> Task statement:
Give again, word for word, every line in the entries below from the line with "- Participação dos stakeholders" up to and including the line with "Duas verdades incovenientes sobre produtos", and no other line.

::: Records for this exercise

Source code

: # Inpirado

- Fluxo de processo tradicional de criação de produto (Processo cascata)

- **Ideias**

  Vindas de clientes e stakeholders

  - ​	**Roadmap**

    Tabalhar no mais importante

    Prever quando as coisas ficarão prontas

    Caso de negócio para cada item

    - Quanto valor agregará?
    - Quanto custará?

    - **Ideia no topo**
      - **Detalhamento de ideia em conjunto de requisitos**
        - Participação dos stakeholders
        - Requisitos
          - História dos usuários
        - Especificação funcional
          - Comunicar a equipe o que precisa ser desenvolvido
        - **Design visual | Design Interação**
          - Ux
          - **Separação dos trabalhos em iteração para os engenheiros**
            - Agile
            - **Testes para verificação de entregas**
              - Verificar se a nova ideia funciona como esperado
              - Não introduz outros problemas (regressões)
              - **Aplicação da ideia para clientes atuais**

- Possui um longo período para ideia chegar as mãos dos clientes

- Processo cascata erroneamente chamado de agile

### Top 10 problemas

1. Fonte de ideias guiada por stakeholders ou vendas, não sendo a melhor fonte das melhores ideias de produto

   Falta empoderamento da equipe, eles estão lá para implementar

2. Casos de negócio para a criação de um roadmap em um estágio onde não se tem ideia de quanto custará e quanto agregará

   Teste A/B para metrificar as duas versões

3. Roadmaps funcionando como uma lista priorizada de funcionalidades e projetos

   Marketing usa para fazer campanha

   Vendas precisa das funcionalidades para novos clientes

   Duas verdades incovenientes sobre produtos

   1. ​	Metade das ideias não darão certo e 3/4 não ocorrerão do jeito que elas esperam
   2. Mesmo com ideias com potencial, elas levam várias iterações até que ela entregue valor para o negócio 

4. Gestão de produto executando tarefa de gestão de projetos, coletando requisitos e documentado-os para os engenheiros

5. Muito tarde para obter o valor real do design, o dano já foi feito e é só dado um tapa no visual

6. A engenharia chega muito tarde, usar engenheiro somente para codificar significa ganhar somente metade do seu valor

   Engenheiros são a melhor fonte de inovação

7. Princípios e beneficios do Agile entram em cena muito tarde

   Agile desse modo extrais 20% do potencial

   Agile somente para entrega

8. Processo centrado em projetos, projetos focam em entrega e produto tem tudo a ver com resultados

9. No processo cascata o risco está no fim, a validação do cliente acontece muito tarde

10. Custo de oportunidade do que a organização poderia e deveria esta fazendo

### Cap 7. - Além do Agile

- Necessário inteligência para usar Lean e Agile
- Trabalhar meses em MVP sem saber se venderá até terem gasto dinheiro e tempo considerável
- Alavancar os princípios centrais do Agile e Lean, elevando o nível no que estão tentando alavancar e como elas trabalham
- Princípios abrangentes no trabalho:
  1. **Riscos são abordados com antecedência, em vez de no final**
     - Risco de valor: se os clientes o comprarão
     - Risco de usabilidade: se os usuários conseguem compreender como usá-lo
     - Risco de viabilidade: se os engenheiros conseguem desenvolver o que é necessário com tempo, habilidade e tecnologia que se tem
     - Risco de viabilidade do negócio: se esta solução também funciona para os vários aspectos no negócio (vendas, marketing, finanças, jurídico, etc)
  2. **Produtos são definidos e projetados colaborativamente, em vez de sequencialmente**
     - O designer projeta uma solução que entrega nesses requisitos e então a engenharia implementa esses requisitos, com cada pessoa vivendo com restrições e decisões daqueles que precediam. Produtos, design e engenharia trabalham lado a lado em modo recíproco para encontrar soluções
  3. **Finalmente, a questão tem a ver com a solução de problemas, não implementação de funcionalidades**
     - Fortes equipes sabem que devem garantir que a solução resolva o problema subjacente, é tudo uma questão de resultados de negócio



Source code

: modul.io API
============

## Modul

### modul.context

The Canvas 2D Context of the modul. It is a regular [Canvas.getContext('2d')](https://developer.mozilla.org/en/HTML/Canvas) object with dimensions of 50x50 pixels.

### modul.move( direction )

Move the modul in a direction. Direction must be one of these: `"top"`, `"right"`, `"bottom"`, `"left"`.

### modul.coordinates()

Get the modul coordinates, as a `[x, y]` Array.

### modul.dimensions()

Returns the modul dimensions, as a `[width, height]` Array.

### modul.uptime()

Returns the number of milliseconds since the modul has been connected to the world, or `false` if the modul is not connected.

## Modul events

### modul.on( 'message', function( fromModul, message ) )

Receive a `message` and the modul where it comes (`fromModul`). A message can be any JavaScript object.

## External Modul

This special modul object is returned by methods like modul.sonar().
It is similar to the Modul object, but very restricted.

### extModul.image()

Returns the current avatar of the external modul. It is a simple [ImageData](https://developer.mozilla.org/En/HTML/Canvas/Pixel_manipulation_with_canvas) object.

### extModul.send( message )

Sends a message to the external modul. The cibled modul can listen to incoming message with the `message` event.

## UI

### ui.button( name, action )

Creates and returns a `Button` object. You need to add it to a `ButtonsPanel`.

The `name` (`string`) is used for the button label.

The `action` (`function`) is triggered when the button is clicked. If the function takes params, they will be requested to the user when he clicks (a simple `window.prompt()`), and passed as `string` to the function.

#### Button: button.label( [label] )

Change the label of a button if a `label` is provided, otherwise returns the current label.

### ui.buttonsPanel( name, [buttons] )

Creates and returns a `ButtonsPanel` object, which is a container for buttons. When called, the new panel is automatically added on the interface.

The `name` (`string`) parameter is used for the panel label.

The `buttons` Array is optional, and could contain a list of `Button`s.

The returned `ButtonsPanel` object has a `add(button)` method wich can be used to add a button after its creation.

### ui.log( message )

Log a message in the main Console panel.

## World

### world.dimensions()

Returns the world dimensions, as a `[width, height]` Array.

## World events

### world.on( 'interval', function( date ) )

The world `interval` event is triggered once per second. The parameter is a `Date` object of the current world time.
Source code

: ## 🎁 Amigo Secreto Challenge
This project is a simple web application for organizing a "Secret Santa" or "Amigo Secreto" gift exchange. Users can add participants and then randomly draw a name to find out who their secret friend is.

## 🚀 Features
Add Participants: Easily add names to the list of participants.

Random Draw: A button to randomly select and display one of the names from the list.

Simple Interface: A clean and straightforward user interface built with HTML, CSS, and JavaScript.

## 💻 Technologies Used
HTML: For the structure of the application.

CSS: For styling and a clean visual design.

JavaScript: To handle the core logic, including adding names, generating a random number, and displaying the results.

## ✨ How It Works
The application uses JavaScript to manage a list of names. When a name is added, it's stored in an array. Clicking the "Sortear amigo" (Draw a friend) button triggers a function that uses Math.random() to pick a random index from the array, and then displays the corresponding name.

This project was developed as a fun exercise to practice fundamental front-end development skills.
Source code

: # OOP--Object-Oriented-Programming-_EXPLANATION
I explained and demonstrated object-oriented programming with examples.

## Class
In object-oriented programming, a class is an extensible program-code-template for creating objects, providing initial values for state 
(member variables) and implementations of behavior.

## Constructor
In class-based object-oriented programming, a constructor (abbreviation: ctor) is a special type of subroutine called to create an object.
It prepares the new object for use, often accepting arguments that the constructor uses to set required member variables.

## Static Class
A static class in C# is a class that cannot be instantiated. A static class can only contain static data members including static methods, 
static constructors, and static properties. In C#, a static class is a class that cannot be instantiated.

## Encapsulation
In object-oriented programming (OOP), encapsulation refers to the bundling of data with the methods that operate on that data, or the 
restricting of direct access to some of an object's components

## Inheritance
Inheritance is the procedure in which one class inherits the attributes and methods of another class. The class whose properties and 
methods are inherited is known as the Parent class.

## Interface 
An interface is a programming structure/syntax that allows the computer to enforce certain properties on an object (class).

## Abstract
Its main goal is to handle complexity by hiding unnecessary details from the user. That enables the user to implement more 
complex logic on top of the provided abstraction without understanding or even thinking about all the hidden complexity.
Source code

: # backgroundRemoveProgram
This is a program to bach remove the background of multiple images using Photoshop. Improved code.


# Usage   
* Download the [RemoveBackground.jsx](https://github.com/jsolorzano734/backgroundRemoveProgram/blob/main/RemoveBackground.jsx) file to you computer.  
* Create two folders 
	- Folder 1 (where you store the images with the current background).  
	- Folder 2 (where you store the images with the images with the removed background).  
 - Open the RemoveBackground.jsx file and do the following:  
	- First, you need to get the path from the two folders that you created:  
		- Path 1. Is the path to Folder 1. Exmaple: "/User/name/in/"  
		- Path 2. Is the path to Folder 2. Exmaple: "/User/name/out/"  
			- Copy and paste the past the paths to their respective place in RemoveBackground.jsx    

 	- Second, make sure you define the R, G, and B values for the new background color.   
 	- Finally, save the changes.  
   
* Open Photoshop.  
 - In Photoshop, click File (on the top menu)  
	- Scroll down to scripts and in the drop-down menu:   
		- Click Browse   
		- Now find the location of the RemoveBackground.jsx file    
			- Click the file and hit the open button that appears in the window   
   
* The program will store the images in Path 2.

::::::

> Written answer:
        - Participação dos stakeholders
        - Requisitos
          - História dos usuários
        - Especificação funcional
          - Comunicar a equipe o que precisa ser desenvolvido
        - **Design visual | Design Interação**
          - Ux
          - **Separação dos trabalhos em iteração para os engenheiros**
            - Agile
            - **Testes para verificação de entregas**
              - Verificar se a nova ideia funciona como esperado
              - Não introduz outros problemas (regressões)
              - **Aplicação da ideia para clientes atuais**

- Possui um longo período para ideia chegar as mãos dos clientes

- Processo cascata erroneamente chamado de agile

### Top 10 problemas

1. Fonte de ideias guiada por stakeholders ou vendas, não sendo a melhor fonte das melhores ideias de produto

   Falta empoderamento da equipe, eles estão lá para implementar

2. Casos de negócio para a criação de um roadmap em um estágio onde não se tem ideia de quanto custará e quanto agregará

   Teste A/B para metrificar as duas versões

3. Roadmaps funcionando como uma lista priorizada de funcionalidades e projetos

   Marketing usa para fazer campanha

   Vendas precisa das funcionalidades para novos clientes

   Duas verdades incovenientes sobre produtos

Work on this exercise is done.